Voterà contro Cristian Odoardi consigliere di Rifondazione comunista.
«Sono contrario in virtù di quanto prescrivono le norme», ha detto il consigliere che per motivi di lavoro non ha potuto partecipare alla commissione. «Le norme garantiscono "la reale fruibilità degli spazi pubblici". Io credo che a seguito di queste modifiche gli spazi pubblici perdano del tutto le caratteristiche di fruibilità infatti il sub ambito B di fatto cede delle strisce di terreno che saranno ad uso esclusivo come parcheggio ma di certo non pubblico considerando che è a contatto con la cosiddetta strada parco e quindi di fatto non transitabile perciò sarà utilizzato in maniera quasi esclusiva come parcheggio di chi compra la casa lì.... perciò con vantaggio al privato e non al pubblico.
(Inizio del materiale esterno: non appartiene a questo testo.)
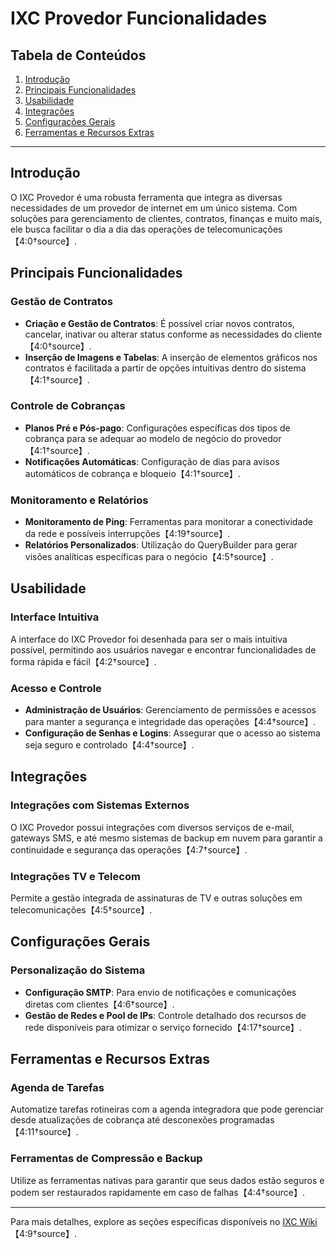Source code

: # IXC Provedor Funcionalidades

## Tabela de Conteúdos

1. [Introdução](#introducao)
2. [Principais Funcionalidades](#principais-funcionalidades)
3. [Usabilidade](#usabilidade)
4. [Integrações](#integracoes)
5. [Configurações Gerais](#configuracoes-gerais)
6. [Ferramentas e Recursos Extras](#ferramentas-e-recursos-extras)

---

## Introdução

O IXC Provedor é uma robusta ferramenta que integra as diversas necessidades de um provedor de internet em um único sistema. Com soluções para gerenciamento de clientes, contratos, finanças e muito mais, ele busca facilitar o dia a dia das operações de telecomunicações【4:0†source】.

## Principais Funcionalidades

### Gestão de Contratos

- **Criação e Gestão de Contratos**: É possível criar novos contratos, cancelar, inativar ou alterar status conforme as necessidades do cliente【4:0†source】.
- **Inserção de Imagens e Tabelas**: A inserção de elementos gráficos nos contratos é facilitada a partir de opções intuitivas dentro do sistema【4:1†source】.

### Controle de Cobranças

- **Planos Pré e Pós-pago**: Configurações específicas dos tipos de cobrança para se adequar ao modelo de negócio do provedor【4:1†source】.
- **Notificações Automáticas**: Configuração de dias para avisos automáticos de cobrança e bloqueio【4:1†source】.

### Monitoramento e Relatórios

- **Monitoramento de Ping**: Ferramentas para monitorar a conectividade da rede e possíveis interrupções【4:19†source】.
- **Relatórios Personalizados**: Utilização do QueryBuilder para gerar visões analíticas específicas para o negócio【4:5†source】.

## Usabilidade

### Interface Intuitiva

A interface do IXC Provedor foi desenhada para ser o mais intuitiva possível, permitindo aos usuários navegar e encontrar funcionalidades de forma rápida e fácil【4:2†source】.

### Acesso e Controle

- **Administração de Usuários**: Gerenciamento de permissões e acessos para manter a segurança e integridade das operações【4:4†source】.
- **Configuração de Senhas e Logins**: Assegurar que o acesso ao sistema seja seguro e controlado【4:4†source】.

## Integrações

### Integrações com Sistemas Externos

O IXC Provedor possui integrações com diversos serviços de e-mail, gateways SMS, e até mesmo sistemas de backup em nuvem para garantir a continuidade e segurança das operações【4:7†source】.

### Integrações TV e Telecom

Permite a gestão integrada de assinaturas de TV e outras soluções em telecomunicações【4:5†source】.

## Configurações Gerais

### Personalização do Sistema

- **Configuração SMTP**: Para envio de notificações e comunicações diretas com clientes【4:6†source】.
- **Gestão de Redes e Pool de IPs**: Controle detalhado dos recursos de rede disponíveis para otimizar o serviço fornecido【4:17†source】.

## Ferramentas e Recursos Extras

### Agenda de Tarefas

Automatize tarefas rotineiras com a agenda integradora que pode gerenciar desde atualizações de cobrança até desconexões programadas【4:11†source】.

### Ferramentas de Compressão e Backup

Utilize as ferramentas nativas para garantir que seus dados estão seguros e podem ser restaurados rapidamente em caso de falhas【4:4†source】.

---

Para mais detalhes, explore as seções específicas disponíveis no [IXC Wiki](https://wiki.ixcsoft.com.br/pt-br/home)【4:9†source】.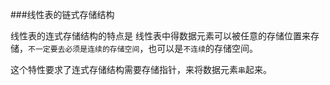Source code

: ###线性表的链式存储结构

线性表的连式存储结构的特点是 线性表中得数据元素可以被任意的存储位置来存储，`不一定要去必须是连续的存储空间`，也可以是`不连续`的存储空间。

这个特性要求了连式存储结构需要存储指针，来将数据元素`串`起来。


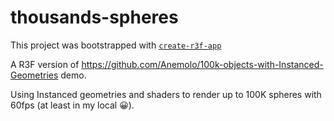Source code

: # thousands-spheres

This project was bootstrapped with [`create-r3f-app`](https://github.com/utsuboco/create-r3f-app)

A R3F version of https://github.com/Anemolo/100k-objects-with-Instanced-Geometries demo.

Using Instanced geometries and shaders to render up to 100K spheres with 60fps (at least in my local :grinning:).
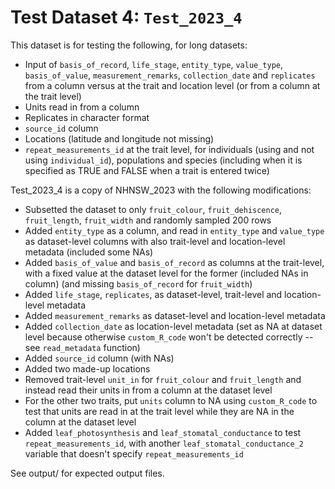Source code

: 
# Test Dataset 4: `Test_2023_4`

This dataset is for testing the following, for long datasets:
- Input of `basis_of_record`, `life_stage`, `entity_type`, `value_type`, `basis_of_value`, `measurement_remarks`, `collection_date` and `replicates` from a column versus at the trait and location level (or from a column at the trait level)
- Units read in from a column
- Replicates in character format
- `source_id` column
- Locations (latitude and longitude not missing)
- `repeat_measurements_id` at the trait level, for individuals (using and not using `individual_id`), populations and species (including when it is specified as TRUE and FALSE when a trait is entered twice)

Test_2023_4 is a copy of NHNSW_2023 with the following modifications:
- Subsetted the dataset to only `fruit_colour`, `fruit_dehiscence`, `fruit_length`, `fruit_width` and randomly sampled 200 rows
- Added `entity_type` as a column, and read in `entity_type` and `value_type` as dataset-level columns with also trait-level and location-level metadata (included some NAs)
- Added `basis_of_value` and `basis_of_record` as columns at the trait-level, with a fixed value at the dataset level for the former (included NAs in column) (and missing `basis_of_record` for `fruit_width`)
- Added `life_stage`, `replicates`, as dataset-level, trait-level and location-level metadata
- Added `measurement_remarks` as dataset-level and location-level metadata
- Added `collection_date` as location-level metadata (set as NA at dataset level because otherwise `custom_R_code` won't be detected correctly -- see `read_metadata` function)
- Added `source_id` column (with NAs)
- Added two made-up locations
- Removed trait-level `unit_in` for `fruit_colour` and `fruit_length` and instead read their units in from a column at the dataset level
- For the other two traits, put `units` column to NA using `custom_R_code` to test that units are read in at the trait level while they are NA in the column at the dataset level
- Added `leaf_photosynthesis` and `leaf_stomatal_conductance` to test `repeat_measurements_id`, with another `leaf_stomatal_conductance_2` variable that doesn't specify `repeat_measurements_id`

See output/ for expected output files.
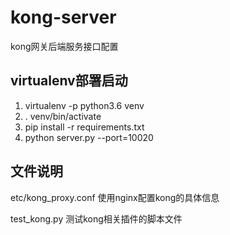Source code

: # kong-server
kong网关后端服务接口配置

## virtualenv部署启动

1. virtualenv -p python3.6 venv
2. . venv/bin/activate
3. pip install -r requirements.txt
4. python server.py --port=10020

## 文件说明

etc/kong_proxy.conf 使用nginx配置kong的具体信息

test_kong.py 测试kong相关插件的脚本文件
Per quanto riguarda la cessione del sub ambito A è totalmente nascosta e affogata all'interno di un complesso di edifici residenziali costruiti e da costruire risulta quindi di difficile fruizione pubblica. Voterò dunque contro perché non ci sono i requisiti di pubblica utilità».

19/02/2009 11.22

DI STEFANO SI ERA OPPOSTO

«Io sono stato l'unico consigliere che si è opposto a tale proposta», precisa il consigliere Gabriele Di Stefano (Pd). «Per la precisione, in quella sede avevo chiesto il rinvio della proposta allo scopo di poterla esaminare: alla bocciatura di tale richiesta da parte dei componenti della commissione ho votato contro».
Come si legge infatti dal verbale della seduta «il consigliere Di Stefano chiede il rinvio in quanto le copie della proposta sono state consegnate nella odierna seduta. Risponde il presidente che non c'è nessuna discrezionalità su tale proposta in quanto si deve semplicemente applicare la normativa, e mette a votazione il rinvio. Favorevole al rinvio è solo il consigliere Di Stefano. Si procede alla votazione della proposta de qua: … contrari Di Stefano con la seguente motivazione: la proposta di deliberazione è stata consegnata nella odierna seduta».